President J. A. Kufour concluded his visit to England with an interdenominational prayer and thanksgiving service organised by Ghanaian churches at the Westminster Central Methodist Hall in London on Sunday.
The occasion brought together Ghanaians from all over the UK to join in praising God for how far He had brought the country.
Others used the occasion to interact with the President, who was the guest of Queen Elizabeth II and used the visit to also create a “sense of community” and pride among Ghanaians in England.
Anthems by groups and individuals such as Awura Ama Lydia and Leticia Ansomaa, who had just released a song on the jubilee anniversary, the London-Ghana Seventh-Day Adventist Church choir, the Ghana Chaplaincy Choir and the Methodist Church choir set the tone for the worship.
Delivering a thought-provoking message, the Moderator of the British United Reformed Churches General Assembly, Rt Reverend Elizabeth Caswell, apologised for the way Europe used Christianity to gain a foothold in Africa but unfortunately abused this trust by instituting the terrible act of slavery, an act which she said was not of God.
She praised Ghanaian Christians in the UK for their dedication and generosity, which exemplifies all that Christianity is about.
“We brought Christianity to you in Ghana but you have brought back here the Holy Spirit to show us how to worship God in sincerity and honesty,” she said in her anniversary greetings.
The President and First Lady, Theresa Kufour, were ushered onto the podium by the Superintendent Minister of the Westminster Methodist Church, Reverend Cromwell.
As the congregants sang the praises, President Kufour, even though tired from the heavy itinerary, could not resist but joined the choruses.

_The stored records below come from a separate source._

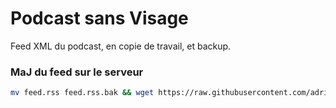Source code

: # Podcast sans Visage

Feed XML du podcast, en copie de travail, et backup.

### MaJ du feed sur le serveur

```bash
mv feed.rss feed.rss.bak && wget https://raw.githubusercontent.com/adrienbricchi/psv-feed/master/feed.rss
```
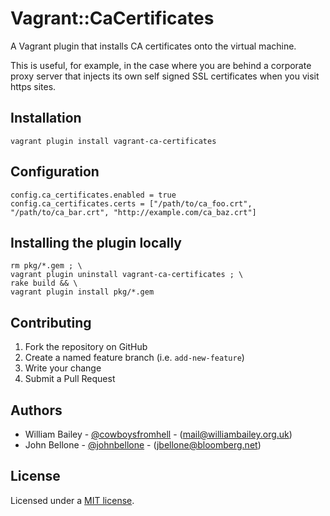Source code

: # Vagrant::CaCertificates

A Vagrant plugin that installs CA certificates onto the virtual machine.

This is useful, for example, in the case where you are behind a corporate proxy server that injects its own self signed SSL certificates when you visit https sites.

## Installation

    vagrant plugin install vagrant-ca-certificates

## Configuration

    config.ca_certificates.enabled = true
    config.ca_certificates.certs = ["/path/to/ca_foo.crt", "/path/to/ca_bar.crt", "http://example.com/ca_baz.crt"]

## Installing the plugin locally

```
rm pkg/*.gem ; \
vagrant plugin uninstall vagrant-ca-certificates ; \
rake build && \
vagrant plugin install pkg/*.gem
```

## Contributing

1. Fork the repository on GitHub
2. Create a named feature branch (i.e. `add-new-feature`)
3. Write your change
4. Submit a Pull Request

## Authors

- William Bailey - [@cowboysfromhell](https://twitter.com/cowboysfromhell) - ([mail@williambailey.org.uk](mailto:mail@williambailey.org.uk))
- John Bellone - [@johnbellone](https://twitter.com/johnbellone) - ([jbellone@bloomberg.net](mailto:jbellone@bloomberg.net))

## License

Licensed under a [MIT license](LICENSE.txt).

Standing at ease, he tapped the feet and jiggled the head to the tunes and rhythms of the inspirational choruses.
With a miniature Ghanaian flag in hand and support from Madam Theresa, the Foreign Minister, Nana Addo Dankwa Akufo-Addo; and Ghana's High Commissioner to the UK, Mr Annan Cato, among others, President Kufour waved to his countrymen, who cheerfully responded.
It was an event with not many speeches but more of singing and dancing interspersed with intercessory prayers for the nation.
Prayers by the Very Right Reverend Dr Sam Prempeh of the Presbyterian Church was for the African Union and world peace, while Reverend Tony Brazier of the New River Circuit of the Methodist Church in London prayed for the government and people of Ghana.
In a short but inspiring sermon, the Anglican Archbishop of the Province of West Africa, the Right Reverend Dr Justice Akrofi, observed that Ghana now had gained its lost hope after a long period of despair.
He attributed it to the grace of God, adding that, “They that wait upon the Lord shall renew their strength”.
He said the Golden Jubilee anniversary of the nation's independence and the visit of the President to the UK at the invitation of the Queen were so important and significant in the country's history, adding that “it means we are liberated and never to return to our past, our past of poverty, hatred, and disunity”.
Rt Rev Akrofi charged the gathering to see themselves as representatives of Ghana wherever they found themselves in the UK and be good ambassadors of the nation.
He also encouraged them to live good lives and “help build Ghana here and back home”.
He said the period of anniversary should be used to resolve all differences and pave the way for God to do what He wished for Ghana.
He asked Christians not to sit down and only pray but get involved in other social and economic activities to help improve their nation.
President Kufour, in his two-sentence greetings, commended Ghanaians in the UK for their support for him and his entourage during the visit.